Last year, Washington became the only state to close its state tourism office. As state Sen. Mike Hewitt, R-Walla Walla, said at the time, “When you’re taking kids off health care and raising tuition, you have to make some tough decisions.” Our editorial opinion that summer was one of many regrettable-but-necessary stances we’ve taken during the nation’s worst economic catastrophe in seven decades.But we also saw the loss of the state tourism office (at the time, funded to the tune of about $2 million, previously by as much as $7 million) as a call to action. Our editorial in 2011 opined that “we’re embarking on a whole new system of privately funded tourism promotion, and for taxpayers in an economic crisis, that could be a great conversion.”
Much of the call to action has been answered by statewide private-sector groups such as the Washington Tourism Alliance. Local groups, too, have responded, and the Vancouver USA Regional Tourism Office is certainly doing its part. Recently the local office unveiled its new website — Visit Vancouver USA — and there are several things we like about the online resource.
First, note the spiffy appearance. Once potential tourists or convention planners hit this website, they’ll find an alluring front page with a bold announcement: “No other city in the Pacific Northwest offers such a combination of colorful history, recreational activities, charming shops, extraordinary eateries, a burgeoning wine region, affordable attractions and charming hospitality.”
Hyperbole? Perhaps a little, but the overall menu of local attractions is an attention-getter, and as for any doubters, well, come visit and fact-check the claims for yourself.
The website also offers a Visitor Guide, Top 10 Reasons to Visit, and a variety of services for increasing convention business, assisting local businesses with travel marketing and helping visitors find their way around the area.
Second, we also like this aggressive approach to pull up the slack after the state pulled out of tourism promotion. The nonprofit organization is funded by a $2 per room per night charge at local hotels that have at least 40 rooms. In 2011, that room charge (common in the hospitality industry) yielded $942,568 for the regional tourism office.
Third, we like the “VancouverUSA” in the website name. Never hurts to differentiate the older, better Vancouver from the upstart Vancouver in Canada.
Fourth, the local tourism office nurtures economic development in multiple ways, such as strengthening its subsidiary Vancouver USA Regional Sports Commission.
These are the types of efforts that, together, will sustain Washington tourism efforts through these hard times.

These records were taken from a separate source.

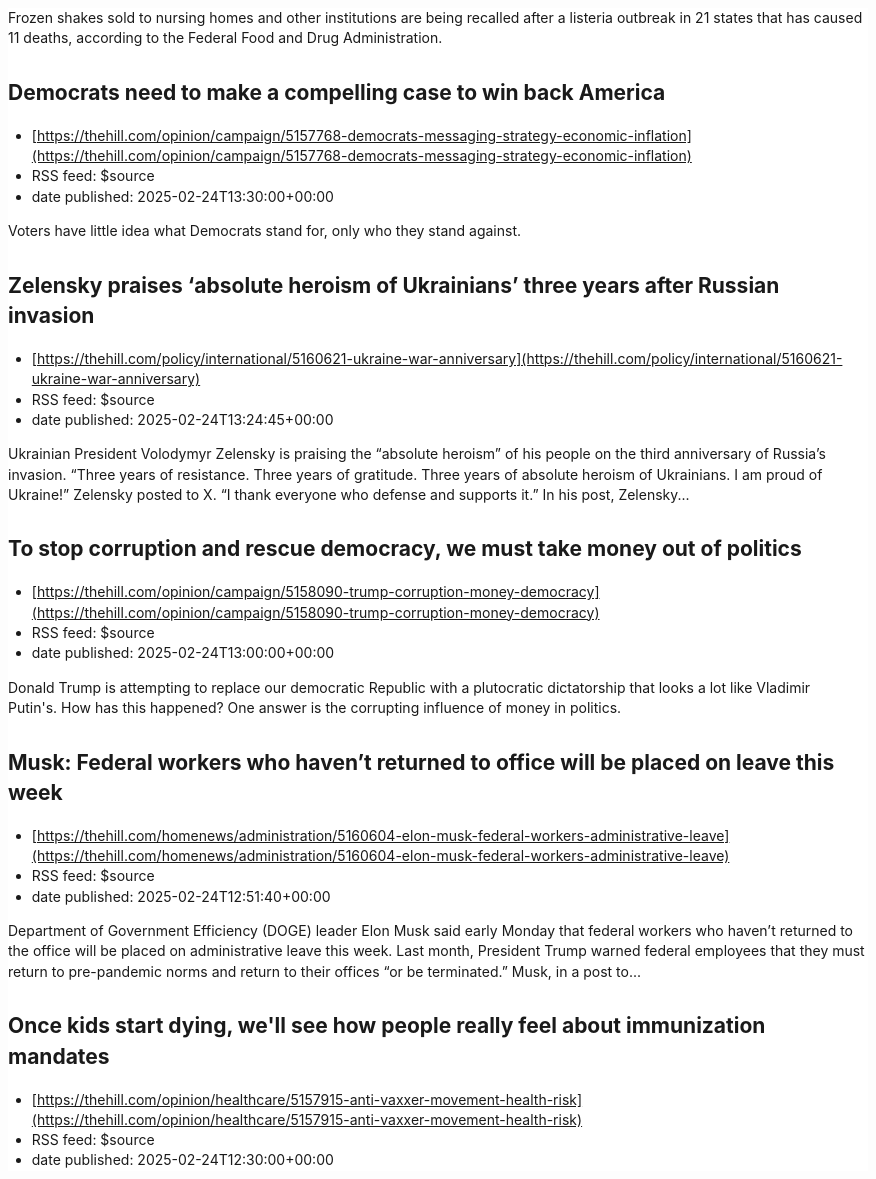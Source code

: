 Frozen shakes sold to nursing homes and other institutions are being recalled after a listeria outbreak in 21 states that has caused 11 deaths, according to the Federal Food and Drug Administration.

## Democrats need to make a compelling case to win back America
 - [https://thehill.com/opinion/campaign/5157768-democrats-messaging-strategy-economic-inflation](https://thehill.com/opinion/campaign/5157768-democrats-messaging-strategy-economic-inflation)
 - RSS feed: $source
 - date published: 2025-02-24T13:30:00+00:00

Voters have little idea what Democrats stand for, only who they stand against.

## Zelensky praises ‘absolute heroism of Ukrainians’ three years after Russian invasion
 - [https://thehill.com/policy/international/5160621-ukraine-war-anniversary](https://thehill.com/policy/international/5160621-ukraine-war-anniversary)
 - RSS feed: $source
 - date published: 2025-02-24T13:24:45+00:00

Ukrainian President Volodymyr Zelensky is praising the “absolute heroism” of his people on the third anniversary of Russia’s invasion. “Three years of resistance. Three years of gratitude. Three years of absolute heroism of Ukrainians. I am proud of Ukraine!” Zelensky posted to X. “I thank everyone who defense and supports it.” In his post, Zelensky...

## To stop corruption and rescue democracy, we must take money out of politics
 - [https://thehill.com/opinion/campaign/5158090-trump-corruption-money-democracy](https://thehill.com/opinion/campaign/5158090-trump-corruption-money-democracy)
 - RSS feed: $source
 - date published: 2025-02-24T13:00:00+00:00

Donald Trump is attempting to replace our democratic Republic with a plutocratic dictatorship that looks a lot like Vladimir Putin's. How has this happened? One answer is the corrupting influence of money in politics.

## Musk: Federal workers who haven’t returned to office will be placed on leave this week
 - [https://thehill.com/homenews/administration/5160604-elon-musk-federal-workers-administrative-leave](https://thehill.com/homenews/administration/5160604-elon-musk-federal-workers-administrative-leave)
 - RSS feed: $source
 - date published: 2025-02-24T12:51:40+00:00

Department of Government Efficiency (DOGE) leader Elon Musk said early Monday that federal workers who haven’t returned to the office will be placed on administrative leave this week. Last month, President Trump warned federal employees that they must return to pre-pandemic norms and return to their offices “or be terminated.” Musk, in a post to...

## Once kids start dying, we'll see how people really feel about immunization mandates
 - [https://thehill.com/opinion/healthcare/5157915-anti-vaxxer-movement-health-risk](https://thehill.com/opinion/healthcare/5157915-anti-vaxxer-movement-health-risk)
 - RSS feed: $source
 - date published: 2025-02-24T12:30:00+00:00
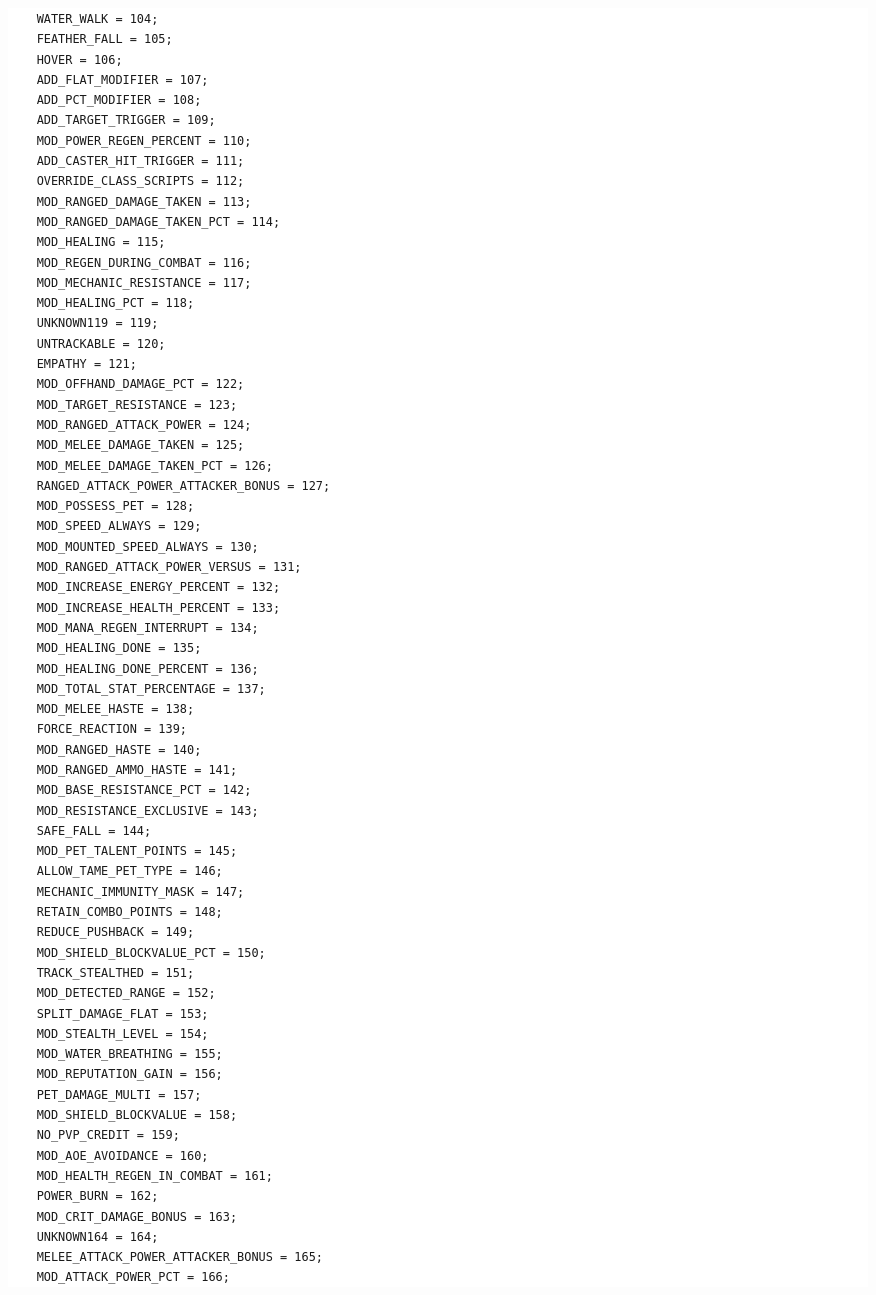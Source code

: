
 ```rust,ignore
    WATER_WALK = 104;
    FEATHER_FALL = 105;
    HOVER = 106;
    ADD_FLAT_MODIFIER = 107;
    ADD_PCT_MODIFIER = 108;
    ADD_TARGET_TRIGGER = 109;
    MOD_POWER_REGEN_PERCENT = 110;
    ADD_CASTER_HIT_TRIGGER = 111;
    OVERRIDE_CLASS_SCRIPTS = 112;
    MOD_RANGED_DAMAGE_TAKEN = 113;
    MOD_RANGED_DAMAGE_TAKEN_PCT = 114;
    MOD_HEALING = 115;
    MOD_REGEN_DURING_COMBAT = 116;
    MOD_MECHANIC_RESISTANCE = 117;
    MOD_HEALING_PCT = 118;
    UNKNOWN119 = 119;
    UNTRACKABLE = 120;
    EMPATHY = 121;
    MOD_OFFHAND_DAMAGE_PCT = 122;
    MOD_TARGET_RESISTANCE = 123;
    MOD_RANGED_ATTACK_POWER = 124;
    MOD_MELEE_DAMAGE_TAKEN = 125;
    MOD_MELEE_DAMAGE_TAKEN_PCT = 126;
    RANGED_ATTACK_POWER_ATTACKER_BONUS = 127;
    MOD_POSSESS_PET = 128;
    MOD_SPEED_ALWAYS = 129;
    MOD_MOUNTED_SPEED_ALWAYS = 130;
    MOD_RANGED_ATTACK_POWER_VERSUS = 131;
    MOD_INCREASE_ENERGY_PERCENT = 132;
    MOD_INCREASE_HEALTH_PERCENT = 133;
    MOD_MANA_REGEN_INTERRUPT = 134;
    MOD_HEALING_DONE = 135;
    MOD_HEALING_DONE_PERCENT = 136;
    MOD_TOTAL_STAT_PERCENTAGE = 137;
    MOD_MELEE_HASTE = 138;
    FORCE_REACTION = 139;
    MOD_RANGED_HASTE = 140;
    MOD_RANGED_AMMO_HASTE = 141;
    MOD_BASE_RESISTANCE_PCT = 142;
    MOD_RESISTANCE_EXCLUSIVE = 143;
    SAFE_FALL = 144;
    MOD_PET_TALENT_POINTS = 145;
    ALLOW_TAME_PET_TYPE = 146;
    MECHANIC_IMMUNITY_MASK = 147;
    RETAIN_COMBO_POINTS = 148;
    REDUCE_PUSHBACK = 149;
    MOD_SHIELD_BLOCKVALUE_PCT = 150;
    TRACK_STEALTHED = 151;
    MOD_DETECTED_RANGE = 152;
    SPLIT_DAMAGE_FLAT = 153;
    MOD_STEALTH_LEVEL = 154;
    MOD_WATER_BREATHING = 155;
    MOD_REPUTATION_GAIN = 156;
    PET_DAMAGE_MULTI = 157;
    MOD_SHIELD_BLOCKVALUE = 158;
    NO_PVP_CREDIT = 159;
    MOD_AOE_AVOIDANCE = 160;
    MOD_HEALTH_REGEN_IN_COMBAT = 161;
    POWER_BURN = 162;
    MOD_CRIT_DAMAGE_BONUS = 163;
    UNKNOWN164 = 164;
    MELEE_ATTACK_POWER_ATTACKER_BONUS = 165;
    MOD_ATTACK_POWER_PCT = 166;
```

Cynics will make two arguments: that our state’s tourist attractions (especially the natural treasures) are so well-known, they don’t need any promotion; and that our state already is so crowded, we don’t need to be giving other folks any ideas about moving here. But the greater reality is that tourism ranks as one of the state’s leading industries. In 2010, visitors to the state spent $15.2 billion.
So the cynical view is quickly obliterated by the financial impact. Washington needs those big bucks that visitors bring.
Besides, visitors are fun. Remember, many local folks — including a lot of longtime residents — didn’t grow up here. Something brought us here. Countless more will follow, many with fat wallets.